▶ WHAT IS NEEDED
Beginning with the line below that contains "### Sonar Array Node" and ending with the line that contains "### Sequence Diagrams", copy every line exactly. Copy nothing else.

(Stored dataset items)
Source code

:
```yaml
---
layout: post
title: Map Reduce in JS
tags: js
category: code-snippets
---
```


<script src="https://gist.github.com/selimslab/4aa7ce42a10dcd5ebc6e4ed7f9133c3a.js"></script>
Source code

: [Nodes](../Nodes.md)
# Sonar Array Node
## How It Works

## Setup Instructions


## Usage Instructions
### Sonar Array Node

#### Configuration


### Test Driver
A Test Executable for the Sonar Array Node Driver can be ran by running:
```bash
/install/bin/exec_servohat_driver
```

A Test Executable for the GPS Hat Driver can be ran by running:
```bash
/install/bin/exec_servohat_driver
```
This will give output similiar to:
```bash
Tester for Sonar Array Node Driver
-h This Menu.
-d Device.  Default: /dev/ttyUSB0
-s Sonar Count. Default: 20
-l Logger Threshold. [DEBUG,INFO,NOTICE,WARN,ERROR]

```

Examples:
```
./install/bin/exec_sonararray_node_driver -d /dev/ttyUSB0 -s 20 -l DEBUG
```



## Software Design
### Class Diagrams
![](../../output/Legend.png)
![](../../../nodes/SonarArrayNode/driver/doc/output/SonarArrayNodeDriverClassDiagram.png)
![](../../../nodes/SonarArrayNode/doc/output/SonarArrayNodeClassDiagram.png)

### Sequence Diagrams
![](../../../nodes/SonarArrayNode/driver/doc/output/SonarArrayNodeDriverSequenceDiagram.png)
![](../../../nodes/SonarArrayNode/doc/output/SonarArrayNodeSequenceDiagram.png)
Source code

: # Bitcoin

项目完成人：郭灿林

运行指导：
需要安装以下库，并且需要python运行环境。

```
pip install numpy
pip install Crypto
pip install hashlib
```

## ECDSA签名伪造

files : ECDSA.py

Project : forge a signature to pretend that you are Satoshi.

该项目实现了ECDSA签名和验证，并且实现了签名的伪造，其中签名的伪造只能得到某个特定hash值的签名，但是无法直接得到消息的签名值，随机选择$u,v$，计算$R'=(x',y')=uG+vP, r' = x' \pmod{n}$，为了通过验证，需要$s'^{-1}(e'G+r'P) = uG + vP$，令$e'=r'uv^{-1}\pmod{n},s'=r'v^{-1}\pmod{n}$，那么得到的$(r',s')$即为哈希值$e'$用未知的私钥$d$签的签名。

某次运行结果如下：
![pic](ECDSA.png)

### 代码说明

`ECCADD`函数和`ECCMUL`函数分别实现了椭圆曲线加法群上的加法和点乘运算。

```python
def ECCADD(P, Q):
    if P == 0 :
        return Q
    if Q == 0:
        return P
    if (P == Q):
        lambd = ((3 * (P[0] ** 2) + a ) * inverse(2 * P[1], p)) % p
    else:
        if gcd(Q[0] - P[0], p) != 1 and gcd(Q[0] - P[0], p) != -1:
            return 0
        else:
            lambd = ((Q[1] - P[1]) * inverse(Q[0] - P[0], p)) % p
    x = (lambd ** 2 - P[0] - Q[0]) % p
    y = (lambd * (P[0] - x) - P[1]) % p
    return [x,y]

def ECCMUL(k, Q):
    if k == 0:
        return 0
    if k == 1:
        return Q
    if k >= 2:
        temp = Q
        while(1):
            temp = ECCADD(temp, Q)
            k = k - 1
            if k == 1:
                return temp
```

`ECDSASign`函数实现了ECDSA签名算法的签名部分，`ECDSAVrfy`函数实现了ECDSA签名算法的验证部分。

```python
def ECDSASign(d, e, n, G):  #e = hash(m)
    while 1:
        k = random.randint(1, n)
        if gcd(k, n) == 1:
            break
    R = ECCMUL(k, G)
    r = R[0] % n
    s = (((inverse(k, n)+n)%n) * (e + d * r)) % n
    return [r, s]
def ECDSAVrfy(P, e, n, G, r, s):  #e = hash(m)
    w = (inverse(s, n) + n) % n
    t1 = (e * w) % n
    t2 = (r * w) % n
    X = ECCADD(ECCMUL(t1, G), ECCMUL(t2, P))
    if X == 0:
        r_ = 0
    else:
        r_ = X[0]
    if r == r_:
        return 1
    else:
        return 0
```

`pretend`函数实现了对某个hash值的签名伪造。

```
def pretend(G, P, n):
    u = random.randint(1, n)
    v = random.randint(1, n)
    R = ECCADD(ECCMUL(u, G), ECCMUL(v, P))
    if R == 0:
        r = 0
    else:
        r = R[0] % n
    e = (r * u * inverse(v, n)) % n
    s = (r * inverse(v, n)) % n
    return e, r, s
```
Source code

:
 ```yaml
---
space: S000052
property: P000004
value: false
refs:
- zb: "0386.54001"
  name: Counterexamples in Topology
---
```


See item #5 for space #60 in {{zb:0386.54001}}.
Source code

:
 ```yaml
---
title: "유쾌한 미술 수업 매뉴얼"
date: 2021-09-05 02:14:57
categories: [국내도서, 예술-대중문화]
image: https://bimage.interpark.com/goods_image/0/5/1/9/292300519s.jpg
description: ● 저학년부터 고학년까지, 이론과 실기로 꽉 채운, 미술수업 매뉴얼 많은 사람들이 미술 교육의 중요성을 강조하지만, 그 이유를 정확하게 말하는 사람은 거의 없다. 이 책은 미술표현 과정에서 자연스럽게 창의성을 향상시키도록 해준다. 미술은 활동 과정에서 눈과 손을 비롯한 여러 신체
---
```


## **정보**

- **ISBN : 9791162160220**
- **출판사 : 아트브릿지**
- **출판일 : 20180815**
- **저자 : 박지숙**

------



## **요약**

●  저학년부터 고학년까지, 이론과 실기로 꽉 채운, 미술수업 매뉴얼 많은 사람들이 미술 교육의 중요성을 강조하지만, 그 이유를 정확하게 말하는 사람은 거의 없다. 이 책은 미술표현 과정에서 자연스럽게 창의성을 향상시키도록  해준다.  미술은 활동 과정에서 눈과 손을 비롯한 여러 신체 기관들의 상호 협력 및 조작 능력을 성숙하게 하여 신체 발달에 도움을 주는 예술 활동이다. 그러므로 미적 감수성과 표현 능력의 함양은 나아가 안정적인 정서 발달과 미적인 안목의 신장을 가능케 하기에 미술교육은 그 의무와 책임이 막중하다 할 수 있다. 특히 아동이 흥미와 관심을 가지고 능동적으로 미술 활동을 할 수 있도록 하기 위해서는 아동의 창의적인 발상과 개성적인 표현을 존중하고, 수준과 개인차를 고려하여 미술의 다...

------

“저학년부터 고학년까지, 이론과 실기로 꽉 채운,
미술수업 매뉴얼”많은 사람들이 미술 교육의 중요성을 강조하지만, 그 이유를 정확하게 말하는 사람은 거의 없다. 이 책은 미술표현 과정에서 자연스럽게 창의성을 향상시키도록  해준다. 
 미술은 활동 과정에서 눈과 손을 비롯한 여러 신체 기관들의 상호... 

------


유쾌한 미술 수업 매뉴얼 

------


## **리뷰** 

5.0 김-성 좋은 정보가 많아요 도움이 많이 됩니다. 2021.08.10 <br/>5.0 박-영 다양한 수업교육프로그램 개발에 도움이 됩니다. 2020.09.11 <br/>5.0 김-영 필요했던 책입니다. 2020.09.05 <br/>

▶ WRITTEN SOLUTION
### Sonar Array Node

#### Configuration


### Test Driver
A Test Executable for the Sonar Array Node Driver can be ran by running:
```bash
/install/bin/exec_servohat_driver
```

A Test Executable for the GPS Hat Driver can be ran by running:
```bash
/install/bin/exec_servohat_driver
```
This will give output similiar to:
```bash
Tester for Sonar Array Node Driver
-h This Menu.
-d Device.  Default: /dev/ttyUSB0
-s Sonar Count. Default: 20
-l Logger Threshold. [DEBUG,INFO,NOTICE,WARN,ERROR]

```

Examples:
```
./install/bin/exec_sonararray_node_driver -d /dev/ttyUSB0 -s 20 -l DEBUG
```



## Software Design
### Class Diagrams
![](../../output/Legend.png)
![](../../../nodes/SonarArrayNode/driver/doc/output/SonarArrayNodeDriverClassDiagram.png)
![](../../../nodes/SonarArrayNode/doc/output/SonarArrayNodeClassDiagram.png)

### Sequence Diagrams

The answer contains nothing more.